Fresh Quake at N.Korea's Old Nuke Test Site

  • By Ahn Jun-yong

    January 03, 2019 09:45

    A magnitude 2.8 earthquake occurred near North Korea's Punggye-ri nuclear test site on Wednesday. It is believed to have been an aftershock of its last nuclear test in September 2017.

    The quake occurred about 40 km north-northwest of Kilju, North Hamgyong Province around 7:20 a.m., according to the Korea Meteorological Administration in Seoul.
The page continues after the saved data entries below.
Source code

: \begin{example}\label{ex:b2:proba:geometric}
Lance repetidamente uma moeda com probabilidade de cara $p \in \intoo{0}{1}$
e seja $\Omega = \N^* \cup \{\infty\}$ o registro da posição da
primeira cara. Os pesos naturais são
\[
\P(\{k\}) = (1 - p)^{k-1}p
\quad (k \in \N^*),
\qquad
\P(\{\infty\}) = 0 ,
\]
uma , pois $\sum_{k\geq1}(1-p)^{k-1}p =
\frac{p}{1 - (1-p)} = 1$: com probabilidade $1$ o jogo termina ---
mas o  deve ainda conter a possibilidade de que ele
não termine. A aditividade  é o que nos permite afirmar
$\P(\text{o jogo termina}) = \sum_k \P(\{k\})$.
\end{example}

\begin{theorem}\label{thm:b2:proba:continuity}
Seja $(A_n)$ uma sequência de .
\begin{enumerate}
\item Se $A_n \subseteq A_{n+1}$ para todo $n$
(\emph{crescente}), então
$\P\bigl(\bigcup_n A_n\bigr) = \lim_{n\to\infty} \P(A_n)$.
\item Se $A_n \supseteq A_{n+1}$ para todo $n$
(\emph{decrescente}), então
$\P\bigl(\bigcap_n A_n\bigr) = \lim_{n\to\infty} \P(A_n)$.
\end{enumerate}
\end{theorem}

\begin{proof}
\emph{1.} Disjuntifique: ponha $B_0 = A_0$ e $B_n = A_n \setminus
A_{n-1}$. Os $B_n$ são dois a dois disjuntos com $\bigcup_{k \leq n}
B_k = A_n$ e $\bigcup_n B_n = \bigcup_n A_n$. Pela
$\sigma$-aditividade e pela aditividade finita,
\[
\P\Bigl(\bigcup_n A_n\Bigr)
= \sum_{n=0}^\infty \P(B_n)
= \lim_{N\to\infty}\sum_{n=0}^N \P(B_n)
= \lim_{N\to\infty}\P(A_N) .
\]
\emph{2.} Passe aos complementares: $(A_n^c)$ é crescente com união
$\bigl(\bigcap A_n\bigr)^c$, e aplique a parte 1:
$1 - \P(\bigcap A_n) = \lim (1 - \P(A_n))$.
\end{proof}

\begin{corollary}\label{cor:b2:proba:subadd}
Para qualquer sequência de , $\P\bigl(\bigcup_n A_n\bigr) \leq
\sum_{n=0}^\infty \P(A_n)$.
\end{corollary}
The epicenter was presumably located at a depth of 12 km about 11 km east from the nuclear test site.

    "The quake seems to have occurred naturally as a result of past nuclear tests given the seismic waves and depth," a government official here said.

    A total of 11 tremors have occurred in the area since a magnitude 5.7 to 6.3 artificial quake caused by the nuclear test back then.

    An official at the Korea Meteorological Administration in Seoul gives a briefing on an earthquake near North Korea's Punggye-ri nuclear test site, in this file photo from Sept. 3, 2017.

    North Korean leader Kim Jong-un promised to close down the Punggye-ri test site during an inter-Korean summit in April last year and invited foreign reporters to watch an underground tunnel being blown up there a month later.

    But international experts pointed out that the site was already unusable due to the weakened ground and radiation leaks as a result of six nuclear tests there.